Stealing Secrets from Developers using Websockets
This is a story of a convoluted, not-very-useful method for extracting codez from unwitting JavaScript developers working on top secret projects.
A couple of articles have hit the sites recently about websites abusing websocket functionality to port-scan user’s computers’. For example: https://nullsweep.com/why-is-this-website-port-scanning-me/.
The reason these techniques work is because browsers allow websockets from public origins to open websockets connections to localhost without many protections.
This got me thinking. I know that popular JavaScript frameworks use websockets in development to automatically reload pages when content changes. Could a malicious website eaves-drop on that traffic, and find out when developers are saving their code?
The reality was slightly worse than I had thought.
The Scheme
- Either set-up, or inject advertising malware into a popular site that front-end developers tend to frequent. Let’s say http://frontend-overflowstack.com/
- On this page, add code that tries to open websockets connections to common ports (scanning 10k ports takes a second or so, so you can be quite generous here)
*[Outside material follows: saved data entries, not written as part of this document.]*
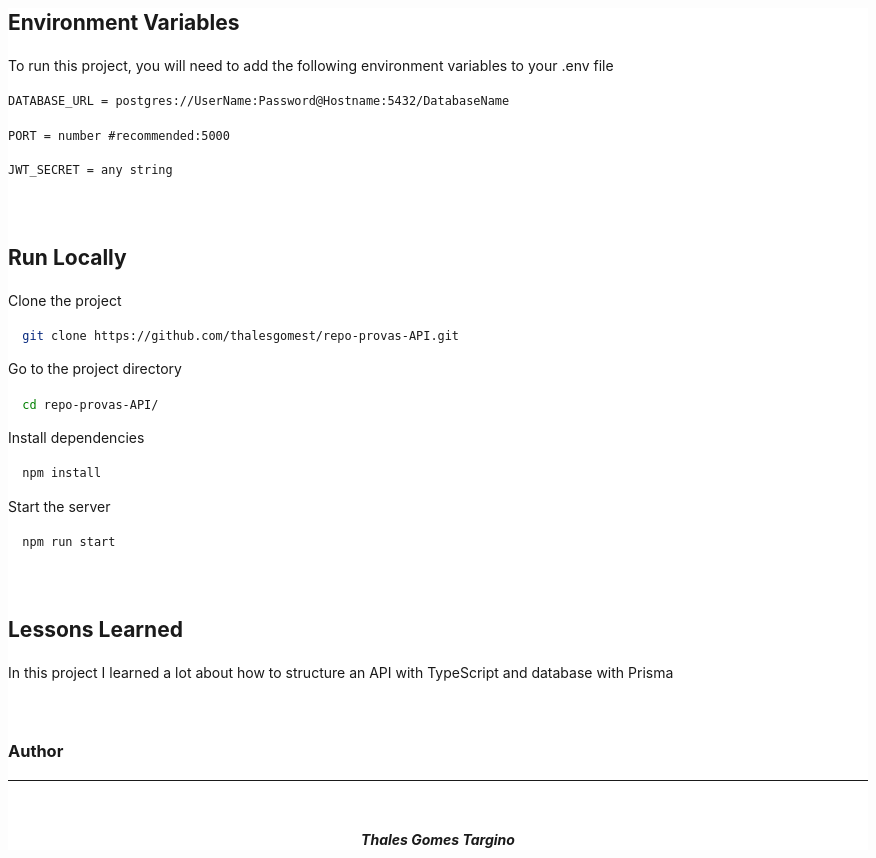 #


## Environment Variables

To run this project, you will need to add the following environment variables to your .env file

`DATABASE_URL = postgres://UserName:Password@Hostname:5432/DatabaseName`

`PORT = number #recommended:5000`

`JWT_SECRET = any string`



</br>

## Run Locally

Clone the project

```bash
  git clone https://github.com/thalesgomest/repo-provas-API.git
```

Go to the project directory

```bash
  cd repo-provas-API/
```

Install dependencies

```bash
  npm install
```

Start the server

```bash
  npm run start
```

</br>

## Lessons Learned

In this project I learned a lot about how to structure an API with TypeScript and database with Prisma

</br>


### Author
---
<div align="center">
<img width= 200px src="https://user-images.githubusercontent.com/97575616/157583676-812b2612-a644-4c18-be9c-61f633406f50.png" alt=""/>
  <p> <i><b>Thales Gomes Targino</i></b> </p>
- If the page manages to open a connection, hold it open, and forward all messages received to your secret database of nefariousness.
- ?
- Profit
Does it work?
I’ve hosted a very simple page at: http://frontend-overflowstack.com/. On load, it tries to connect a websocket to every port between 2,000 and 10,000 on the visitors computer (barring a few that Firefox doesn’t allow). If a port connects, then it listens to that port and outputs any messages received. This page does not save or otherwise transmit any captured data, it is only displayed temporarily on screen.
If any output appears on this page, an actually malicious site could easily send that output to any server it wants.
Generating Data
To test this concept out, we need a simple web server that uses hot-reloading. This is the simplest I could come up with:
Which, when run, starts up a server on port 3000, a websocket server on port 9856, and sends a message: reload
to any connected websocket clients every 5 seconds.
If we fire up our sniffer site, the following appears:
So frontend-overflowstack.com is directly eaves-dropping on reload messages being sent by a local dev server to my local browser.
At this stage, it’s possible to sit back and gleefully count how many times each visitor to our site makes changes to their local JavaScript code, but can we use this to get more info?
The plot thickens
The majority of front-end development these days seems to involve using React, and typically this involves running the webpack-dev server, which includes its own, more fancy web-socket interface.
This server shares much more, only slightly interesting, data over its websocket. Demonstrating this is as simple as invoking create-react-app:
$ npx create-react-app test
$ cd test/
$ npm start
If we run this, and look at our evil site again:
Instantly there’s more data being shown, we’re getting hashes and status messages, all the useless infos.
But what happens when the developer makes a typo? The webpack dev server helpfully tries to send a bunch of debugging and stack information to the developer’s screen, by way of its websocket connection.
Luckily, our evil site can see this too:
Now things are getting juicy. We’ve got code snippets, paths to files, locations, all sorts of bits of useful info.
It gets even better if eventually the Dev accidentally typos on a line containing useful data:
Now we’ve got a copy of this developer’s AWS Dev credentials. Quick, fire up the bitcoin miners!
Anatomy of the “Attack”
No technical design is complete without some form of diagram. Here’s how this works, graphically:
(To simplify the diagram, I have omitted the local web server running, and pretended that the websocket server originates from within the editor directly)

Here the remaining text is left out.